Modular Mathematics, RSA Cryptography

Cryptography

Alice wants to send Bob a secret message that would be meaningless if discovered or intercepted by a third party. So Alice scrambles the message, and when Bob receives it he unscrambles the message and reads its contents. If Charlie intercepts the message, he does not know how to unscramble it, so Alice's secret is safe.

The process of "scrambling" a message is called encryption, a word that is related to the word crypt. The meaning of the message is buried deep within a (metaphorical) vault underground. The process of unscrambling is called decryption; the meaning is pulled out of the crypt and into the light of day.

Here is a scheme that might work.
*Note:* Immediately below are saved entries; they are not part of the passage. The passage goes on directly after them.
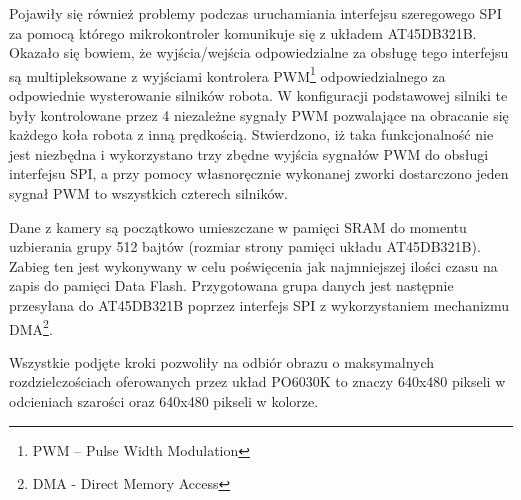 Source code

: Pojawiły się również problemy podczas uruchamiania interfejsu szeregowego SPI za
pomocą którego mikrokontroler komunikuje się z układem AT45DB321B. Okazało się
bowiem, że wyjścia/wejścia odpowiedzialne za obsługę tego interfejsu są
multipleksowane z wyjściami kontrolera PWM\footnote{PWM -- Pulse Width
Modulation} odpowiedzialnego za odpowiednie wysterowanie silników robota. W
konfiguracji podstawowej silniki te były kontrolowane przez 4 niezależne sygnały
PWM pozwalające na obracanie się każdego koła robota z inną prędkością.
Stwierdzono, iż taka funkcjonalność nie jest niezbędna i wykorzystano trzy zbędne
wyjścia sygnałów PWM do obsługi interfejsu SPI, a przy pomocy własnoręcznie
wykonanej zworki dostarczono jeden sygnał PWM to wszystkich czterech silników.

Dane z kamery są początkowo umieszczane w pamięci SRAM do momentu uzbierania
grupy 512 bajtów (rozmiar strony pamięci układu AT45DB321B). Zabieg ten jest
wykonywany w celu poświęcenia jak najmniejszej ilości czasu na zapis do pamięci
Data Flash. Przygotowana grupa danych jest następnie przesyłana do AT45DB321B
poprzez interfejs SPI z wykorzystaniem mechanizmu DMA\footnote{DMA - Direct
Memory Access}.

Wszystkie podjęte kroki pozwoliły na odbiór obrazu o maksymalnych
rozdzielczościach oferowanych przez układ PO6030K to znaczy 640x480 pikseli w
odcieniach szarości oraz 640x480 pikseli w kolorze.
Alice asks her friend Mary to translate the message into Navaho, who broadcasts it over the radio to Frank, who translates it back into English for Bob. This is a great scheme, as long as nobody else speaks Navaho. In fact this was the case on the battlefield in World War II, where the United States employed some 400 code talkers, speaking languages that were unrelated to any European or Asian tongues. These codes were never penetrated.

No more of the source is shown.